В «системосозидании» Поршнев проявил себя вполне универсалистом, иначе говоря, всю жизнь и во всех аспектах научной деятельности вполне в духе Гегеля стремился к построению универсальной системы. Он не признавал разрыва между гуманитарным и естественным знанием, преодолевал барьеры наук об обществе и человеке, да и в рамках собственно исторической науки выступал реформатором-разрушителем отраслевой специализации, будучи искренне убежденным, что свое подлинное значение факты прошлого той или иной страны приобретают лишь во всемирно-исторической перспективе.
Несомненно, Поршнев размышлял о смысле истории, но как материалист искал воплощение «абсолютной идеи» в тех социальных силах, что давали ход историческому процессу.
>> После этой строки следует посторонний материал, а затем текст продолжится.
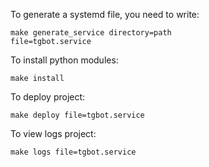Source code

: To generate a systemd file, you need to write:

<code>make generate_service directory=path file=tgbot.service</code>

To install python modules:

<code>make install</code>

To deploy project:

<code>make deploy file=tgbot.service</code>

To view logs project:

<code>make logs file=tgbot.service</code>


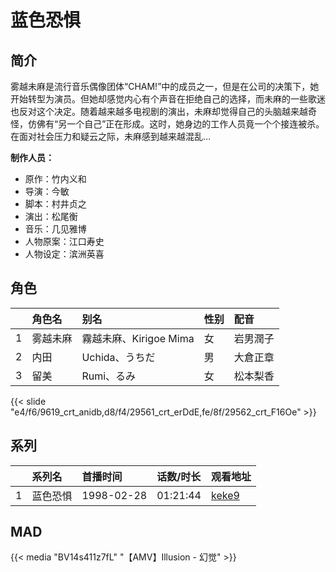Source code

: # 蓝色恐惧


## 简介

雾越未麻是流行音乐偶像团体“CHAM!”中的成员之一，但是在公司的决策下，她开始转型为演员。但她却感觉内心有个声音在拒绝自己的选择，而未麻的一些歌迷也反对这个决定。随着越来越多电视剧的演出，未麻却觉得自己的头脑越来越奇怪，仿佛有“另一个自己”正在形成。这时，她身边的工作人员竟一个个接连被杀。在面对社会压力和疑云之际，未麻感到越来越混乱…

**制作人员：**
- 原作：竹内义和
- 导演：今敏
- 脚本：村井贞之
- 演出：松尾衡
- 音乐：几见雅博
- 人物原案：江口寿史
- 人物设定：滨洲英喜

## 角色

|     |   角色名   |   别名  | 性别 |  配音  |
|:--- |:------  |:----      |:---  |:--   |
| 1 | 雾越未麻 | 霧越未麻、Kirigoe Mima | 女 | 岩男潤子 |
| 2 | 内田 | Uchida、うちだ | 男 | 大倉正章 |
| 3 | 留美 | Rumi、るみ | 女 | 松本梨香 |

{{< slide "e4/f6/9619_crt_anidb,d8/f4/29561_crt_erDdE,fe/8f/29562_crt_F16Oe" >}}

## 系列

|     | 系列名  | 首播时间       | 话数/时长    | 观看地址                                                     |
| :-- | :--- | :--------- | :------- | :------------------------------------------------------- |
| 1   | 蓝色恐惧 | 1998-02-28 | 01:21:44 | [keke9](https://www.keke9.app/play/179412-4-225309.html) |


## MAD

{{< media  "BV14s411z7fL"
"【AMV】Illusion - 幻觉"  >}}
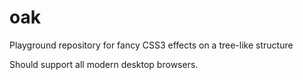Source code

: oak
===

Playground repository for fancy CSS3 effects on a tree-like structure

Should support all modern desktop browsers.
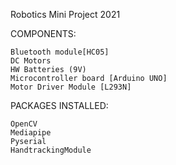 Robotics Mini Project 2021

COMPONENTS:

    Bluetooth module[HC05]
    DC Motors
    HW Batteries (9V)
    Microcontroller board [Arduino UNO]
    Motor Driver Module [L293N]

PACKAGES INSTALLED:

    OpenCV
    Mediapipe
    Pyserial
    HandtrackingModule
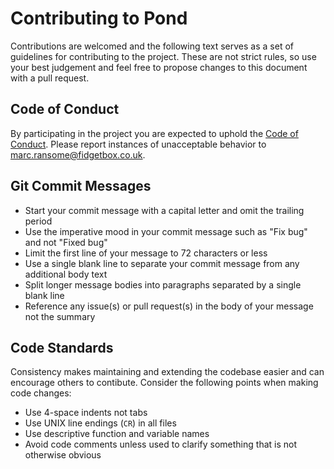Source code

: # Contributing to Pond

Contributions are welcomed and the following text serves as a set of guidelines for contributing to the project. These are not strict rules, so use your best judgement and feel free to propose changes to this document with a pull request.

## Code of Conduct

By participating in the project you are expected to uphold the [Code of Conduct](CODE_OF_CONDUCT.md). Please report instances of unacceptable behavior to marc.ransome@fidgetbox.co.uk.

## Git Commit Messages

* Start your commit message with a capital letter and omit the trailing period
* Use the imperative mood in your commit message such as "Fix bug" and not "Fixed bug"
* Limit the first line of your message to 72 characters or less
* Use a single blank line to separate your commit message from any additional body text
* Split longer message bodies into paragraphs separated by a single blank line
* Reference any issue(s) or pull request(s) in the body of your message not the summary

## Code Standards

Consistency makes maintaining and extending the codebase easier and can encourage others to contibute. Consider the following points when making code changes:

* Use 4-space indents not tabs
* Use UNIX line endings (`CR`) in all files
* Use descriptive function and variable names
* Avoid code comments unless used to clarify something that is not otherwise obvious
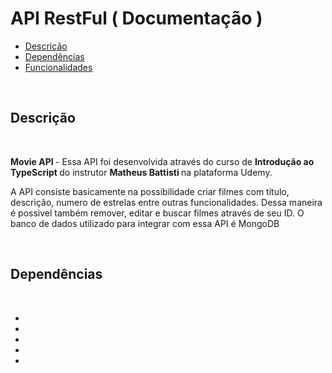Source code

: # API RestFul ( Documentação )

- <a href='#desc'> Descrição </a>
- <a href='#dep'> Dependências </a>
- <a href='#'> Funcionalidades </a>


<br>

<h2 id='desc'> Descrição </h2>

<br>

<p>
    <strong> Movie API </strong> - Essa API foi desenvolvida através do curso de <strong> Introdução ao TypeScript </strong> do instrutor <strong> Matheus Battisti </strong> na plataforma Udemy.
</p>
<p>
    A API consiste basicamente na possibilidade criar filmes com título, descrição, numero de estrelas entre outras funcionalidades. Dessa maneira é possivel também remover, editar e buscar filmes através de seu ID. O banco de dados utilizado para integrar com essa API é MongoDB
</p>

<br>

<h2 id='dep'> Dependências </h2>

<br>

- 
- 
- 
- 
- 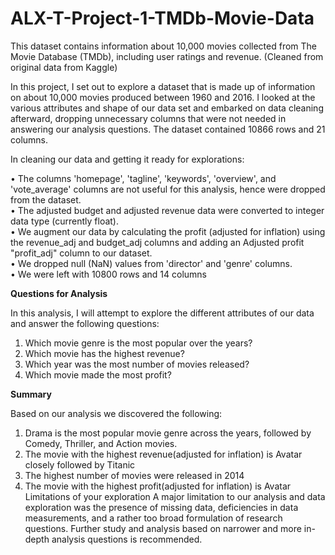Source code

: # ALX-T-Project-1-TMDb-Movie-Data
This dataset contains information about 10,000 movies collected from The Movie Database (TMDb), including user ratings and revenue. (Cleaned from original data from Kaggle)  

In this project, I set out to explore a dataset that is made up of information on about 10,000 movies produced between 1960 and 2016.
I looked at the various attributes and shape of our data set and embarked on data cleaning afterward, dropping unnecessary columns that were not needed in answering our analysis questions. The dataset contained 10866 rows and 21 columns.  

In cleaning our data and getting it ready for explorations:  

•	The columns 'homepage', 'tagline', 'keywords', 'overview', and 'vote_average' columns are not useful for this analysis, hence were dropped from the dataset.  
•	The adjusted budget and adjusted revenue data were converted to integer data type (currently float).  
•	We augment our data by calculating the profit (adjusted for inflation) using the revenue_adj and budget_adj columns and adding an Adjusted profit "profit_adj" column to our dataset.  
•	We dropped null (NaN) values from 'director' and 'genre' columns.  
•	We were left with 10800 rows and 14 columns

**Questions for Analysis**   

In this analysis, I will attempt to explore the different attributes of our data and answer the following questions:
1.	Which movie genre is the most popular over the years?
2.	Which movie has the highest revenue?
3.	Which year was the most number of movies released?
4.	Which movie made the most profit?

**Summary**  

Based on our analysis we discovered the following:
1.	Drama is the most popular movie genre across the years, followed by Comedy, Thriller, and Action movies.
2.	The movie with the highest revenue(adjusted for inflation) is Avatar closely followed by Titanic
3.	The highest number of movies were released in 2014
4.	The movie with the highest profit(adjusted for inflation) is Avatar
Limitations of your exploration
A major limitation to our analysis and data exploration was the presence of missing data, deficiencies in data measurements, and a rather too broad formulation of research questions. Further study and analysis based on narrower and more in-depth analysis questions is recommended.
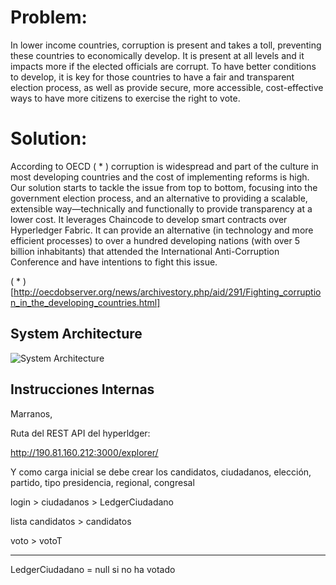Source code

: 

# Problem:
In lower income countries, corruption is present and takes a toll, preventing these countries to economically develop. It is present at all levels and it impacts more if the elected officials are corrupt. To have better conditions to develop, it is key for those countries to have a fair and transparent election process, as well as provide secure, more accessible, cost-effective ways to have more citizens to exercise the right to vote.

# Solution:
According to OECD ( * ) corruption is widespread and part of the culture in most developing countries and the cost of implementing reforms is high. Our solution starts to tackle the issue from top to bottom, focusing into the government election process, and an alternative to providing a scalable, extensible way—technically and functionally to provide transparency at a lower cost. It leverages Chaincode to develop smart contracts over Hyperledger Fabric. It can provide an alternative (in technology and more efficient processes) to over a hundred developing nations (with over 5 billion inhabitants) that attended the International Anti-Corruption Conference and have intentions to fight this issue.

( * ) [http://oecdobserver.org/news/archivestory.php/aid/291/Fighting_corruption_in_the_developing_countries.html]

## System Architecture
![System Architecture](https://www.dropbox.com/s/n2gxpxownck0djt/diagramaComponentes.png?dl=0)

## Instrucciones Internas
Marranos,

Ruta del REST API del hyperldger:

http://190.81.160.212:3000/explorer/

Y como carga inicial se debe crear los candidatos, ciudadanos, elección, partido, tipo presidencia, regional, congresal




login > ciudadanos > LedgerCiudadano

lista candidatos > candidatos

voto > votoT

---------------
LedgerCiudadano = null si no ha votado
Именно поиски смысла истории и абсолютизация в этом поиске значения классовой борьбы выделили Поршнева в сообществе историков-медиевистов, где он начинал свою профессиональную карьеру. Исключительная роль классовой борьбы как движущей силы истории оказалась в центре острой полемики, которую вызвали статьи Поршнева на рубеже 40–50-х годов. При этом среди участников той знаменитой дискуссии Поршнев, по словам исследователей, «как никто другой был увлечен поиском смысла и логики истории»[538]
.Творчество Поршнева характеризуется сложным единством абстрактно-логического и конкретно-исторического подходов. И ему не раз приходилось слышать от оппонентов, что у него «все развивается логически, но история остается ни при чем»[539]
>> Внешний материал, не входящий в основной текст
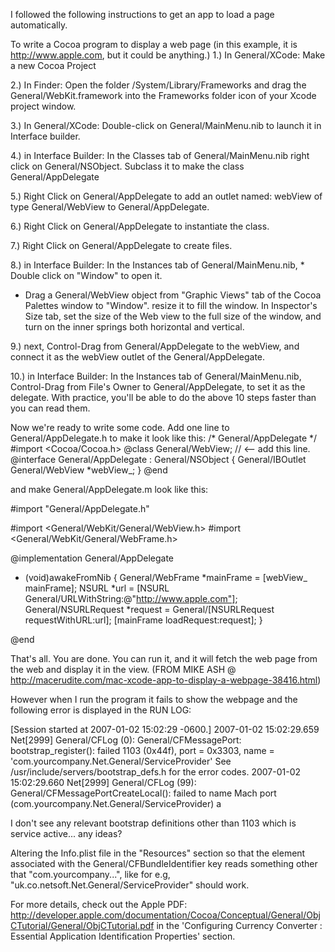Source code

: I followed the following instructions to get an app to load a page automatically.

To write a Cocoa program to display a web page (in this example, it is http://www.apple.com, but it could be anything.)
1.) In General/XCode: Make a new Cocoa Project

2.) In Finder: Open the folder /System/Library/Frameworks and drag the General/WebKit.framework into the Frameworks folder icon of your Xcode project window.

3.) In General/XCode: Double-click on General/MainMenu.nib to launch it in Interface builder.

4.) in Interface Builder: In the Classes tab of General/MainMenu.nib right click on General/NSObject. Subclass it to make the class General/AppDelegate

5.) Right Click on General/AppDelegate to add an outlet named: webView of type General/WebView to General/AppDelegate.

6.) Right Click on General/AppDelegate to instantiate the class.

7.) Right Click on General/AppDelegate to create files.

8.) in Interface Builder: In the Instances tab of General/MainMenu.nib, * Double click on "Window" to open it.
* Drag a General/WebView object from "Graphic Views" tab of the Cocoa Palettes window to "Window". resize it to fill the window. In Inspector's Size tab, set the size of the Web view to the full size of the window, and turn on the inner springs both horizontal and vertical.

9.) next, Control-Drag from General/AppDelegate to the webView, and connect it as the webView outlet of the General/AppDelegate.

10.) in Interface Builder: In the Instances tab of General/MainMenu.nib, Control-Drag from File's Owner to General/AppDelegate, to set it as the delegate.
With practice, you'll be able to do the above 10 steps faster than you can read them.

Now we're ready to write some code. Add one line to General/AppDelegate.h to make it look like this:
    /* General/AppDelegate */
#import <Cocoa/Cocoa.h>
@class General/WebView; // <-- add this line.
@interface General/AppDelegate : General/NSObject {
General/IBOutlet General/WebView *webView_;
}
@end

and make General/AppDelegate.m look like this:
    
#import "General/AppDelegate.h"

#import <General/WebKit/General/WebView.h>
#import <General/WebKit/General/WebFrame.h>

@implementation General/AppDelegate
- (void)awakeFromNib {
General/WebFrame *mainFrame = [webView_ mainFrame];
NSURL *url = [NSURL General/URLWithString:@"http://www.apple.com"]; 
General/NSURLRequest *request = General/[NSURLRequest requestWithURL:url]; 
[mainFrame loadRequest:request];
}

@end


That's all. You are done. You can run it, and it will fetch the web page from the web and display it in the view.
  (FROM MIKE ASH @ http://macerudite.com/mac-xcode-app-to-display-a-webpage-38416.html)

However when I run the program it fails to show the webpage and the following error is displayed in the RUN LOG:

    
[Session started at 2007-01-02 15:02:29 -0600.]
2007-01-02 15:02:29.659 Net[2999] General/CFLog (0): General/CFMessagePort: bootstrap_register(): failed 1103 (0x44f), port = 0x3303, name = 'com.yourcompany.Net.General/ServiceProvider'
See /usr/include/servers/bootstrap_defs.h for the error codes.
2007-01-02 15:02:29.660 Net[2999] General/CFLog (99): General/CFMessagePortCreateLocal(): failed to name Mach port (com.yourcompany.Net.General/ServiceProvider)
a



I don't see any relevant bootstrap definitions other than 1103 which is service active... any ideas?

Altering the Info.plist file in the "Resources" section so that the element associated with the General/CFBundleIdentifier key reads something other that "com.yourcompany...", like for e.g, "uk.co.netsoft.Net.General/ServiceProvider" should work.

For more details, check out the Apple PDF:
http://developer.apple.com/documentation/Cocoa/Conceptual/General/ObjCTutorial/General/ObjCTutorial.pdf
in the 'Configuring Currency Converter : Essential Application Identification Properties' section.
. Упрек понятный, но справедливый ли? Действительно, Поршнева всегда тянуло к философии истории, его отличал философский склад ума, и не случайно в различных дискуссиях философы его дружно поддерживали. «Прекрасная наука», – говорил он о философии[540]. С блеском защитил докторскую диссертацию по философии.К этому можно добавить, что собирался он защищаться и по психологии, которой начал заниматься еще в 20-х годах, параллельно с историей. И все же он был настоящим историком и работал с историческим материалом, нередко архивным. Академик Г.Н. Севостьянов, инициатор замечательной серии «портретов историков», знал Поршнева с той самой печально знаменитой дискуссии медиевистов, где ему, тогда еще аспиранту, довелось в качестве секретаря парторганизации Института истории вершить «партийный суд» над беспартийным ученым[541]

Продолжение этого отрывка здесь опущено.